One thing I'd like to point out - if I were 25 again and had the choice of having to pay a huge amount of money now or face higher premiums later, I (being young and not fully understanding the consequences of my actions) would just not participate in the program at all, therefore taking even more people out of the 'healthy pool.' Would love to see some correlations between this plan and the aging boomer population too - essentially we want the next generation to pay for our mistakes, like every defunded pension plan in existence right now (my [union pension fund] being top of mind) that is on the verge of collapse.

That young people are not fiscally responsible is not news.  I part ways with fiscal-conservative scolding along the lines of "you didn't plan intelligently when you were young, so oh well, you're up the creek and it's you're fault."  Young people make bad decisions.  I know I made some bad ones.  Are people who make mistakes to be damned for life?

Anyways, the Times has follow-up on the issue today: 

While the tax credits in the Republican proposal are the most generous for older people — $4,000 for a 60-year-old compared with $2,000 for a 25-year-old — they end up covering less of an older person’s costs. As soon as next year, the Republican plan would allow insurers to begin charging older individuals much more than younger individuals. Insurers are prohibited today from charging the older person more than three times as much as the youngest, but the Republican plan would allow them to charge five times as much. A 64-year-old could see annual premiums increase by almost 30 percent to $13,100 on average, according to the S.&P. analysis.

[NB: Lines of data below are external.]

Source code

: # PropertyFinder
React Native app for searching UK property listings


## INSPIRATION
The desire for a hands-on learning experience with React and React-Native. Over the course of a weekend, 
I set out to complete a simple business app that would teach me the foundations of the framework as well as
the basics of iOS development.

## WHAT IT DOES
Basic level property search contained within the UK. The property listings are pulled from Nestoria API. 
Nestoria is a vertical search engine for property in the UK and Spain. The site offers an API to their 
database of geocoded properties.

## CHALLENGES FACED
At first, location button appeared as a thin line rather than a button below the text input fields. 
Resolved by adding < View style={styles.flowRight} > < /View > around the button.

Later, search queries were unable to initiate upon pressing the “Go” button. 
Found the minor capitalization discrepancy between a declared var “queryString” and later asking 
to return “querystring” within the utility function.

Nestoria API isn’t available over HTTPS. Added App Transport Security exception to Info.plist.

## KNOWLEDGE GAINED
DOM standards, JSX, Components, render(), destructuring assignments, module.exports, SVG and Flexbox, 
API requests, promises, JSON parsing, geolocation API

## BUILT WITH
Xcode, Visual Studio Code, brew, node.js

So - with the prohibitions on pricing removed, any potential benefit from giving older health care customers a tax benefit is obviated immediately by huge price increases.

The young and healthy could save a good chunk of change by opting to buy the skimpiest of all plans:

Not everyone would lose out. Some younger adults would probably benefit the most from age-based tax credits and proposed changes that would allow insurers to offer them less expensive policies, such as those with less generous coverage.

Joshua Yospyn, 40, a freelance photographer in Washington, earns slightly too much to receive a tax credit under the Affordable Care Act and pays about $374 a month for his BlueChoice H.M.O. plan. The Republican proposal would provide him with an age-based tax credit of $3,000 a year, which would cut his current premium costs by two-thirds, to $1,488 from $4,488.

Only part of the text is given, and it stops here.